I'd still like to see what I can come up with when I have a chance to go visit a shelter, because I've never been to one before nor have I been through their "screening" process of interrogating wanna-be rescue-dog owners.  If I run out of luck and find I'm not getting through, then you bet I will most certainly try out the advertisment thing, thru Kijiji or newspaper ad or some other placement ads...like Craigslist.

Now as for coat, I'm not to particular on coat, although I do agree with you thewife on preference of shorter coats versus the long coats becuase there's not as much need to take the dog in to be clipped once a month or so, and shorter coats are easier to brush too...

Shortcake, beagles are cute, but I've heard they can be quite thick-headed and a bit of a pain to be trying to train...sorry if this offends you, but I'm honestly a bit doubtful about getting a beagle. :/

Again, thanks everyone!


----------



## Thewife (Mar 31, 2009)

Another breed you might want to look into is the Belgian Malinois.
My sister used to breed them for police dogs, but I am pretty sure they herd! Due to an accidental breeding, I ended up with a lab/Belgian Malinois cross from her.
He was the best dog I ever had!


----------



## shortcake1806 (Mar 31, 2009)

> Shortcake, beagles are cute, but I've heard they can be quite thick-headed and a bit of a pain to be trying to train...sorry if this offends you, but I'm honestly a bit doubtful about getting a beagle.


No offense taken at all. Beagles are like any other breed the more you work with them the higher the payoff. I've had beagles that were easy as pie and others that required more time. Like any other animal breeding plays a big part in their personality.


----------



## Farmer Kitty (Mar 31, 2009)

shortcake1806 said:
			
		

> > Shortcake, beagles are cute, but I've heard they can be quite thick-headed and a bit of a pain to be trying to train...sorry if this offends you, but I'm honestly a bit doubtful about getting a beagle.
> 
> 
> No offense taken at all. Beagles are like any other breed the more you work with them the higher the payoff. I've had beagles that were easy as pie and others that required more time. Like any other animal breeding plays a big part in their personality.

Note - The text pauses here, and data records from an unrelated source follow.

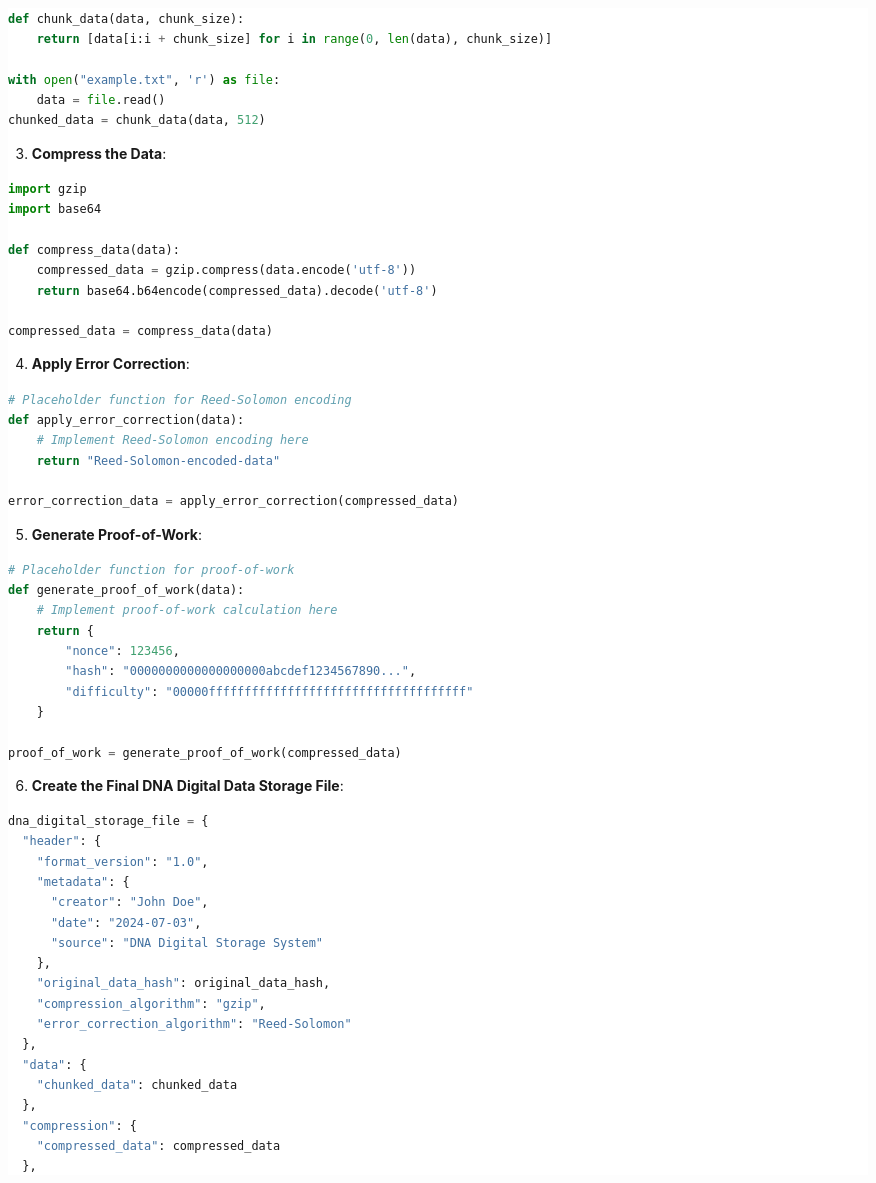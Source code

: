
 ```python
def chunk_data(data, chunk_size):
    return [data[i:i + chunk_size] for i in range(0, len(data), chunk_size)]

with open("example.txt", 'r') as file:
    data = file.read()
chunked_data = chunk_data(data, 512)
```

3. **Compress the Data**:

```python
import gzip
import base64

def compress_data(data):
    compressed_data = gzip.compress(data.encode('utf-8'))
    return base64.b64encode(compressed_data).decode('utf-8')

compressed_data = compress_data(data)
```

4. **Apply Error Correction**:

```python
# Placeholder function for Reed-Solomon encoding
def apply_error_correction(data):
    # Implement Reed-Solomon encoding here
    return "Reed-Solomon-encoded-data"

error_correction_data = apply_error_correction(compressed_data)
```

5. **Generate Proof-of-Work**:

```python
# Placeholder function for proof-of-work
def generate_proof_of_work(data):
    # Implement proof-of-work calculation here
    return {
        "nonce": 123456,
        "hash": "0000000000000000000abcdef1234567890...",
        "difficulty": "00000ffffffffffffffffffffffffffffffffffff"
    }

proof_of_work = generate_proof_of_work(compressed_data)
```

6. **Create the Final DNA Digital Data Storage File**:

```python
dna_digital_storage_file = {
  "header": {
    "format_version": "1.0",
    "metadata": {
      "creator": "John Doe",
      "date": "2024-07-03",
      "source": "DNA Digital Storage System"
    },
    "original_data_hash": original_data_hash,
    "compression_algorithm": "gzip",
    "error_correction_algorithm": "Reed-Solomon"
  },
  "data": {
    "chunked_data": chunked_data
  },
  "compression": {
    "compressed_data": compressed_data
  },
```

How true. I find it funny that you think a beagle is thick-headed but, are considering a lab cross. Labs can be very thick-headed. But like shortcake said, any dog can be.


----------



## wynedot55 (Mar 31, 2009)

1st off you need to follow your gut.an get the breed of dog that you can deal with an feel comfy having around.weve had quit a few dogs over the years.but for the last 30yrs we stayed with aussies or livestock herding dogs.my aussie doesnt bother chickens.now she chases them but she wont hurt emm.


----------



## Thewife (Mar 31, 2009)

I always thought it was the labs hard head that kept them going after the cows when I want them too, but it was their wanting to please, that keeps them from doing it when they aren't supposed to.

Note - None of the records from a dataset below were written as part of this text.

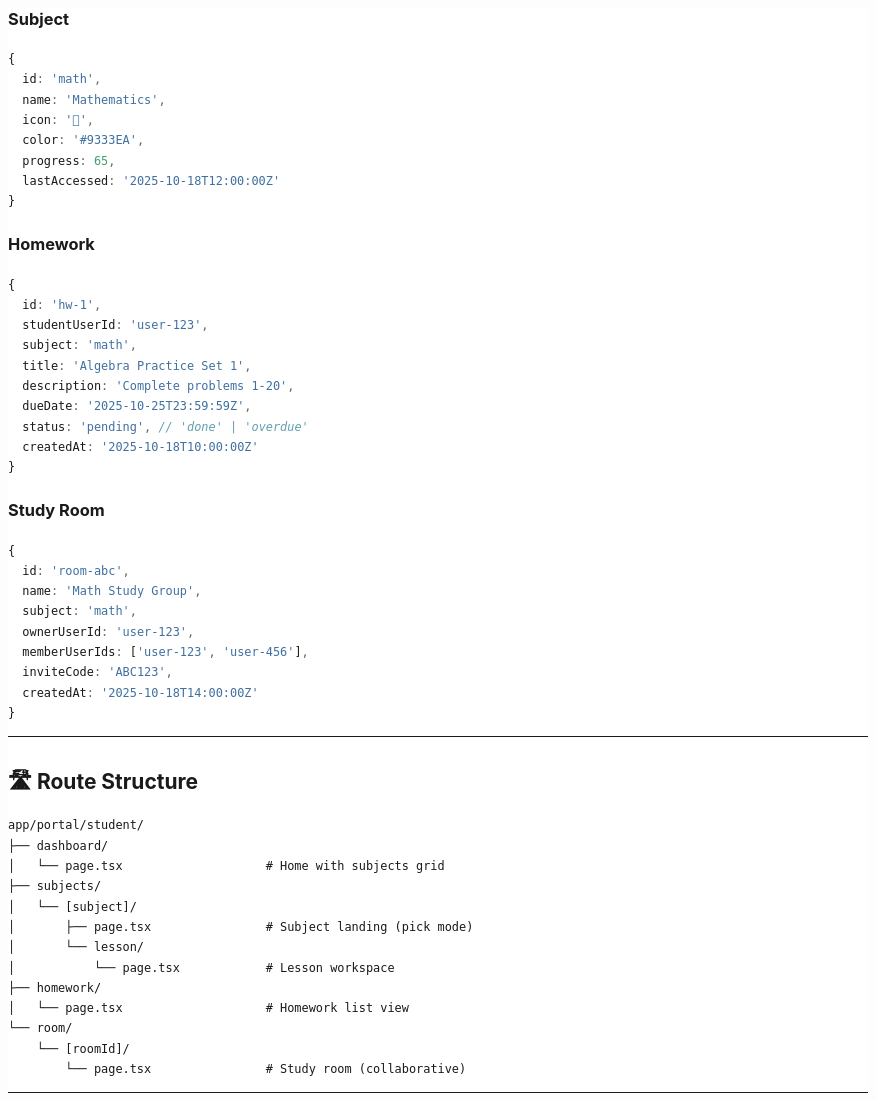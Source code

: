 ### Subject
```typescript
{
  id: 'math',
  name: 'Mathematics',
  icon: '📐',
  color: '#9333EA',
  progress: 65,
  lastAccessed: '2025-10-18T12:00:00Z'
}
```

### Homework
```typescript
{
  id: 'hw-1',
  studentUserId: 'user-123',
  subject: 'math',
  title: 'Algebra Practice Set 1',
  description: 'Complete problems 1-20',
  dueDate: '2025-10-25T23:59:59Z',
  status: 'pending', // 'done' | 'overdue'
  createdAt: '2025-10-18T10:00:00Z'
}
```

### Study Room
```typescript
{
  id: 'room-abc',
  name: 'Math Study Group',
  subject: 'math',
  ownerUserId: 'user-123',
  memberUserIds: ['user-123', 'user-456'],
  inviteCode: 'ABC123',
  createdAt: '2025-10-18T14:00:00Z'
}
```

---

## 🛣️ Route Structure

```
app/portal/student/
├── dashboard/
│   └── page.tsx                    # Home with subjects grid
├── subjects/
│   └── [subject]/
│       ├── page.tsx                # Subject landing (pick mode)
│       └── lesson/
│           └── page.tsx            # Lesson workspace
├── homework/
│   └── page.tsx                    # Homework list view
└── room/
    └── [roomId]/
        └── page.tsx                # Study room (collaborative)
```

---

Dads aussie had been here a million times before she killed her first chicken. A year or so later and another million trips up here, she killed another one? I don't trust that sneaky little ....!
She also ran off all of his cats!


----------



## WildRoseBeef (Mar 31, 2009)

Well I can tell you one thing...I really really like those GSDs.  I dunno what it is...Probably because my dad used to have a couple of german shepherds when he was a kid (as well as those Belgian Sheepdogs, them Groenendaels), and he loved the breed because of thier devotion and loyalty and eagerness to please...or something along those lines.  The GSD that the vet owns, she's almost always hanging around me when she gets the chance, usually because she just loves to play fetch all the time lol.  I've never actually gotten to work with her like a soldier would with his partner military dog or like any owner would when doing the obedience training thing, but she does listen to me when I want her to come or to go....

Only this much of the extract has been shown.